Over the past year or so I've come to realize that a lot of my workflow routines exist solely because That's How It's Always Been Done. The infrastructure of my website works has completely changed (twice, actually) and so has my shipping software. Most of my routines were obsolete at best, and sometimes actually obstructive... and so, I set out to change them.
Moving my workspace into the living room was the first big step. Deciding to put new items up on the website as I made them rather than all at once, was another. I've been really happy with the outcome of both of those choices.
But the photography... this one stings. I don't want to abandon the photography. I have an excellent Nikon DSLR, and over the past year or so I've been sinking what money I could into upgrading my lighting and other gear. I've spent a lot of time reading about photography technique, trying to understand the technical part of how it all works. I've gotten a little better, I think.
The truth is, though, I can take perfectly adequate product photos with my iPhone right at at the workbench. And I can do it in a fraction of the time and without the stress or the backache from holding a heavy camera or the sweating from being under 1000 watts of photofloods. Yesterday I took photos of the same piece both ways, just to be sure I wasn't imagining things. I wasn't. The photo I took on the Nikon was slightly sharper, but iPhone photo was better.

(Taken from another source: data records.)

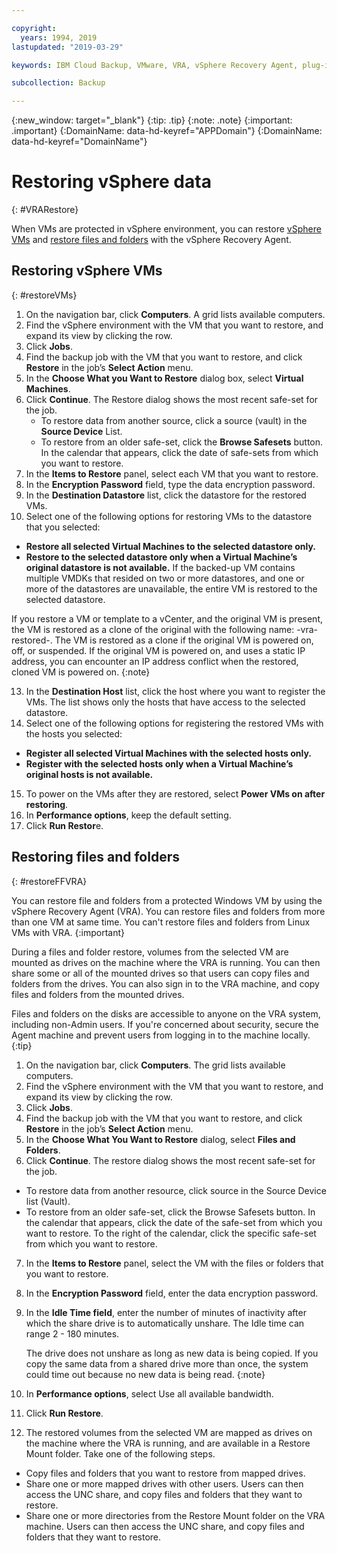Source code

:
 ```yaml
---

copyright:
  years: 1994, 2019
lastupdated: "2019-03-29"

keywords: IBM Cloud Backup, VMware, VRA, vSphere Recovery Agent, plug-in, plugin, EVault, Carbonite, vSphere

subcollection: Backup

---
```

{:new_window: target="_blank"}
{:tip: .tip}
{:note: .note}
{:important: .important}
{:DomainName: data-hd-keyref="APPDomain"}
{:DomainName: data-hd-keyref="DomainName"}

# Restoring vSphere data
{: #VRARestore}
 
When VMs are protected in vSphere environment, you can restore [vSphere VMs](#restoreVMs) and [restore files and folders](#restoreFFVRA)  with the vSphere Recovery Agent.

## Restoring vSphere VMs
{: #restoreVMs}

1.	On the navigation bar, click **Computers**. A grid lists available computers. 
2.	Find the vSphere environment with the VM that you want to restore, and expand its view by clicking the row. 
3.	Click **Jobs**. 
4.	Find the backup job with the VM that you want to restore, and click **Restore** in the job’s **Select Action** menu. 
5.	In the **Choose What you Want to Restore** dialog box, select **Virtual Machines**. 
6.	Click **Continue**. The Restore dialog shows the most recent safe-set for the job. 
    * To restore data from another source, click a source (vault) in the **Source Device** List. 
    *	To restore from an older safe-set, click the **Browse Safesets** button. In the calendar that appears, click the date of safe-sets from which you want to restore. 
7.	In the **Items to Restore** panel, select each VM that you want to restore. 
8.	In the **Encryption Password** field, type the data encryption password. 
9.	In the **Destination Datastore** list, click the datastore for the restored VMs. 
10.	Select one of the following options for restoring VMs to the datastore that you selected:
  * **Restore all selected Virtual Machines to the selected datastore only.**
  * **Restore to the selected datastore only when a Virtual Machine’s original datastore is not available.** If the backed-up VM contains multiple VMDKs that resided on two or more datastores, and one or more of the datastores are unavailable, the entire VM is restored to the selected datastore. 

  If you restore a VM or template to a vCenter, and the original VM is present, the VM is restored as a clone of the original with the following name: <VMname>-vra-restored-<Date>. The VM is restored as a clone if the original VM is powered on, off, or suspended. If the original VM is powered on, and uses a static IP address, you can encounter an IP address conflict when the restored, cloned VM is powered on.
  {:note}

13.	In the **Destination Host** list, click the host where you want to register the VMs. The list shows only the hosts that have access to the selected datastore.
14.	Select one of the following options for registering the restored VMs with the hosts you selected: 
  * **Register all selected Virtual Machines with the selected  hosts only.**
  * **Register with the selected hosts only when a Virtual Machine’s original hosts is not available.**
15.	To power on the VMs after they are restored, select **Power VMs on after restoring**. 
16.	In **Performance options**, keep the default setting. 
17.	Click **Run Restor**e.

## Restoring files and folders
{: #restoreFFVRA}

You can restore file and folders from a protected Windows VM by using the vSphere Recovery Agent (VRA). You can restore files and folders from more than one VM at same time. You can't restore files and folders from Linux VMs with VRA.
{:important}

During a files and folder restore, volumes from the selected VM are mounted as drives on the machine where the VRA is running. You can then share some or all of the mounted drives so that users can copy files and folders from the drives. You can also sign in to the VRA machine, and copy files and folders from the mounted drives. 

Files and folders on the disks are accessible to anyone on the VRA system, including non-Admin users. If you're concerned about security, secure the Agent machine and prevent users from logging in to the machine locally.
{:tip}

1. On the navigation bar, click **Computers**. The grid lists available computers.
2. Find the vSphere environment with the VM that you want to restore, and expand its view by clicking the row.
3. Click **Jobs**. 
4. Find the backup job with the VM that you want to restore, and click **Restore** in the job’s **Select Action** menu.
5. In the **Choose What You Want to Restore** dialog, select **Files and Folders**.
6. Click **Continue**. The restore dialog shows the most recent safe-set for the job. 
  * To restore data from another resource, click source in the Source Device list (Vault).
  * To restore from an older safe-set, click the Browse Safesets button. In the calendar that appears, click the date of the safe-set from which you want to restore. To the right of the calendar, click the specific safe-set from which you want to restore. 
7. In the **Items to Restore** panel, select the VM with the files or folders that you want to restore. 
8. In the **Encryption Password** field, enter the data encryption password. 
9. In the **Idle Time field**, enter the number of minutes of inactivity after which the share drive is to automatically unshare. The Idle time can range 2 - 180 minutes. 
    
    The drive does not unshare as long as new data is being copied. If you copy the same data from a shared drive more than once, the system could time out because no new data is being read.
    {:note}
    
10.	In **Performance options**, select Use all available bandwidth. 
11.	Click **Run Restore**. 
12. The restored volumes from the selected VM are mapped as drives on the machine where the VRA is running, and are available in a Restore Mount folder.  Take one of the following steps.
  * Copy files and folders that you want to restore from mapped drives. 
  * Share one or more mapped drives with other users. Users can then access the UNC share, and copy files and folders that they want to restore. 
  * Share one or more directories from the Restore Mount folder on the VRA machine. Users can then access the UNC share, and copy files and folders that they want to restore.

Could I become a better photographer? Almost certainly. Do I have the time, energy, or inclination to do so right now? Nope.
And yet... the guilt. You're waisting your good gear, it whispers in my ear. Don't you remember how much money you invested into the lighting last year? What was the point of all of that if you're just going to use your iPhone now?
I'm trying not to listen to that voice, because right now, I need to focus on growing the business, not becoming an expert photographer. If I can take perfectly adequate photos in a fraction of time and with none of the stress, using this magical computer that fits into my pocket? Then that's what I need to be doing.
Because we're living in the future. And I need to catch up.